# YOUR INSTRUCTIONS
Repeat only part of the entries. Start at the line that has "Definition at line 15 of file gdt.\+h." and keep going through the last line, exactly as given.
━━━ RECORDS FOR THE EXERCISE
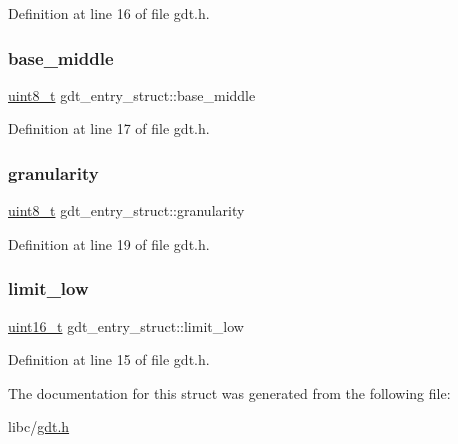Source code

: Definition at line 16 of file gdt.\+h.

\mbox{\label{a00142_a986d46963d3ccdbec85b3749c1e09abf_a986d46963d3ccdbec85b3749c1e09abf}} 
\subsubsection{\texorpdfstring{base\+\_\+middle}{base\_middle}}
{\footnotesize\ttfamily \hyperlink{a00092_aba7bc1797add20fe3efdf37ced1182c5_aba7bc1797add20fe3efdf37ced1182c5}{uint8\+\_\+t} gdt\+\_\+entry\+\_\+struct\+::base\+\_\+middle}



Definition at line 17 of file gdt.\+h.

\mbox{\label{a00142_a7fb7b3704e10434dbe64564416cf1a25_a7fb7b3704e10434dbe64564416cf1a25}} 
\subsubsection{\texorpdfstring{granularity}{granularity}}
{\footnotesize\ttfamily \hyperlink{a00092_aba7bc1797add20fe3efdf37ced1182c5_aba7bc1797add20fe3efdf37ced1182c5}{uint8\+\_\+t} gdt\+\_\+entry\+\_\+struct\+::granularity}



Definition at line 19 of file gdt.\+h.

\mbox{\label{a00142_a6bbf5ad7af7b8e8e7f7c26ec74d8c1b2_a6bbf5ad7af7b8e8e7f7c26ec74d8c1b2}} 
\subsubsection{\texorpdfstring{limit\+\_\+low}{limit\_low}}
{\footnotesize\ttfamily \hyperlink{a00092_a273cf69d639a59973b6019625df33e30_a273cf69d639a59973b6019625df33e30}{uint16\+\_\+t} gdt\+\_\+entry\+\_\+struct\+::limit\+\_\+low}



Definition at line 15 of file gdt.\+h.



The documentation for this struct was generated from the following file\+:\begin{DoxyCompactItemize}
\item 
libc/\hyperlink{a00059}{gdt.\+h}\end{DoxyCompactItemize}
━━━━━━
# ANSWER BOX
Definition at line 15 of file gdt.\+h.



The documentation for this struct was generated from the following file\+:\begin{DoxyCompactItemize}
\item 
libc/\hyperlink{a00059}{gdt.\+h}\end{DoxyCompactItemize}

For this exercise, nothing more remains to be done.